To do so, create a yaml file (default ```RClickhouse.yaml```), in at least one directory (default lookup paths of parameter config_paths: ```./RClickhouse.yaml, ~/.R/RClickhouse.yaml, /etc/RClickhouse.yaml```), e.g. ```~/.R/configs/RClickhouse.yaml``` and pass a vector of the corresponding file paths to ```dbConnect``` as ```config_paths``` parameter.
In ```RClickhouse.yaml```, you may specify a variable number of parameters (```host, port, db, user, password, compression```) to be initialized using the following format (example):
```YAML
host: example-db.com
port: 1111
```
The actual initialization of the parameters of ```dbConnect``` follows a hierarchical structure with varying priorities (1 to 3, where 1 is highest):
1. Specified input parameters when calling ```dbConnect```. If parameters are unspecified, fall back to (2)

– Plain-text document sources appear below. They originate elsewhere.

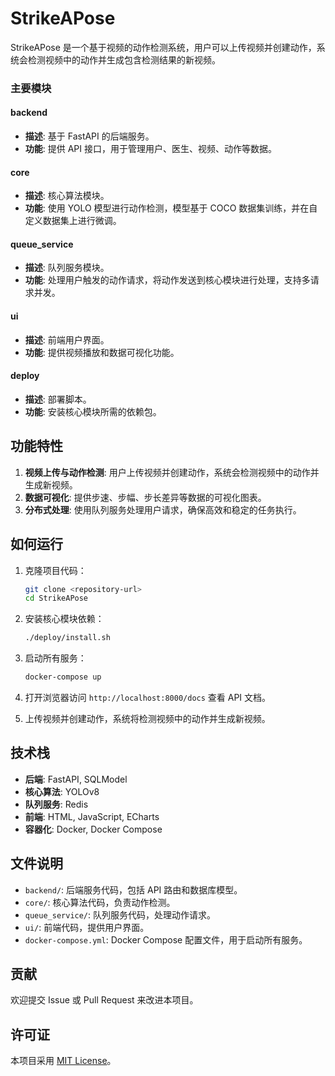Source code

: # StrikeAPose

StrikeAPose 是一个基于视频的动作检测系统，用户可以上传视频并创建动作，系统会检测视频中的动作并生成包含检测结果的新视频。


### 主要模块

#### backend
- **描述**: 基于 FastAPI 的后端服务。
- **功能**: 提供 API 接口，用于管理用户、医生、视频、动作等数据。

#### core
- **描述**: 核心算法模块。
- **功能**: 使用 YOLO 模型进行动作检测，模型基于 COCO 数据集训练，并在自定义数据集上进行微调。

#### queue_service
- **描述**: 队列服务模块。
- **功能**: 处理用户触发的动作请求，将动作发送到核心模块进行处理，支持多请求并发。

#### ui
- **描述**: 前端用户界面。
- **功能**: 提供视频播放和数据可视化功能。

#### deploy
- **描述**: 部署脚本。
- **功能**: 安装核心模块所需的依赖包。

## 功能特性

1. **视频上传与动作检测**: 用户上传视频并创建动作，系统会检测视频中的动作并生成新视频。
2. **数据可视化**: 提供步速、步幅、步长差异等数据的可视化图表。
3. **分布式处理**: 使用队列服务处理用户请求，确保高效和稳定的任务执行。

## 如何运行

1. 克隆项目代码：
   ```bash
   git clone <repository-url>
   cd StrikeAPose
   ```

2. 安装核心模块依赖：
   ```bash
   ./deploy/install.sh
   ```

3. 启动所有服务：
   ```bash
   docker-compose up
   ```

4. 打开浏览器访问 `http://localhost:8000/docs` 查看 API 文档。

5. 上传视频并创建动作，系统将检测视频中的动作并生成新视频。

## 技术栈

- **后端**: FastAPI, SQLModel
- **核心算法**: YOLOv8
- **队列服务**: Redis
- **前端**: HTML, JavaScript, ECharts
- **容器化**: Docker, Docker Compose

## 文件说明

- `backend/`: 后端服务代码，包括 API 路由和数据库模型。
- `core/`: 核心算法代码，负责动作检测。
- `queue_service/`: 队列服务代码，处理动作请求。
- `ui/`: 前端代码，提供用户界面。
- `docker-compose.yml`: Docker Compose 配置文件，用于启动所有服务。

## 贡献

欢迎提交 Issue 或 Pull Request 来改进本项目。

## 许可证

本项目采用 [MIT License](LICENSE)。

2. Parameters specified in ```RClickhouse.yaml```, where the level of priority depends on the position of the path in the config_path input vector (first position, highest priority etc.). If parameters are unspecified, fall back to (3).
3. Default parameters (```host="localhost", port = 9000, db = "default", user = "default", password = "", compression = "lz4"```).

## Acknowledgements
Big thanks to Kirill Müller, Maxwell Peterson, Artemkin Pavel and Hannes Mühleisen.